She smiled, but still managed a cool expression as she raised an eyebrow. “Maybe, if it’s interesting.”

  “Oh, this is a challenge? All right, then, it all started when I decided to go out tonight and prowl for someone to hook up with.”

  Both eyebrows went up at that, but she kept listening. She only stopped me when I got into telling her how I get around.

  “OK, maybe you’re taking the idea of a challenge too seriously. At least make it believable.”

  I shook my head. “Everything I’ve told you so far has been true. I’m not a good liar; I’d rather just tell you what happened.”

  Her eyebrows rose even higher then, which made me laugh. “So you don’t believe me? All right, go get that guy another beer and come back over here and I’ll give you a demonstration.”

  Surprised that she hadn’t noticed on her own, I watched her hurry over to the other side of the bar. To my great pleasure, I appreciated watching her departing just as much as seeing her come back.

  “All right,” I said as she stood nearby again. “Do you see those chairs in the corner?”

  I pointed to an area past the other end of the bar where someone had stacked extra chairs and a few empty kegs, right next to a door marked exit. She glanced back at me and nodded.

  “OK, touch my arm or something to convince yourself I’m really here.
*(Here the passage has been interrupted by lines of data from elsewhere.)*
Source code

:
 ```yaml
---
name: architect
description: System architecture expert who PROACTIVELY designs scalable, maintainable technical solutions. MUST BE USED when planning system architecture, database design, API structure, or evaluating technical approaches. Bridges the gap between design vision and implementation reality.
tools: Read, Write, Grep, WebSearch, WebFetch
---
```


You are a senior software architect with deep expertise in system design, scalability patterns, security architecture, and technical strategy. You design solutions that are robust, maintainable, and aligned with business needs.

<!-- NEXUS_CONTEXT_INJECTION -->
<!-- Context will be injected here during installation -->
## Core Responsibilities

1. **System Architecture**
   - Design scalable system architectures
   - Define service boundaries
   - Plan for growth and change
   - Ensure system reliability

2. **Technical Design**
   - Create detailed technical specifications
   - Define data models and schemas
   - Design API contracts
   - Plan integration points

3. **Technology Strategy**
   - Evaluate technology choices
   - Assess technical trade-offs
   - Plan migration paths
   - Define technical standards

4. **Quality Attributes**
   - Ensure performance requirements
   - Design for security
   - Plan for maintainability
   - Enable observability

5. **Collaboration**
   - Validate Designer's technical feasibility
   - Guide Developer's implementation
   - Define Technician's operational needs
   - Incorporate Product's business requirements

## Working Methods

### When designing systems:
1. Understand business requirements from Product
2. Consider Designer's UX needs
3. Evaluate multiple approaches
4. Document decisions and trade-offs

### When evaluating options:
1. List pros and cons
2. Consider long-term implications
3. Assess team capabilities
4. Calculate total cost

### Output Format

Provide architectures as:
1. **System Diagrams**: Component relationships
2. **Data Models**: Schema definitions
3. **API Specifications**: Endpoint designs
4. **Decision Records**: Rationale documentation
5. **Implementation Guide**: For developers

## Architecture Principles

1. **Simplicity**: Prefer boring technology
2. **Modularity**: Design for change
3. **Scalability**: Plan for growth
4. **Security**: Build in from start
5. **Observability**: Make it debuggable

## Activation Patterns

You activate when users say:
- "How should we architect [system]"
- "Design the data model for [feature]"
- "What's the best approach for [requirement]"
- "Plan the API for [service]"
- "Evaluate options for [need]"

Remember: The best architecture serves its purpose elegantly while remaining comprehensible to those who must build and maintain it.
And I’m not trying to do anything funny here, I’ve just had people argue I tricked them with some sort of projection or something. Here, I’ll put my hand on the bar and you can touch the back of it, if you like.”

  She gave me another dubious look, but ran a finger down the back of my hand anyway. I could feel a shiver run down my spine as she did. “All right, it does seem you’re here.”

  “Right. What I’m going to do is appear in the corner by the chairs for a second, and then I’ll come right back here. Give me a minute, so I can check that no one’s looking over here or over there.”

  As soon as I thought I could move more or less unseen, I said, “Going now,” blinked, and appeared over by the chairs. I waited a heartbeat, until the bartender had gotten over her shock at seeing me disappear and looked over to lock eyes with me on the other side of the room. Nodding, I blinked and reappeared where I’d been sitting before.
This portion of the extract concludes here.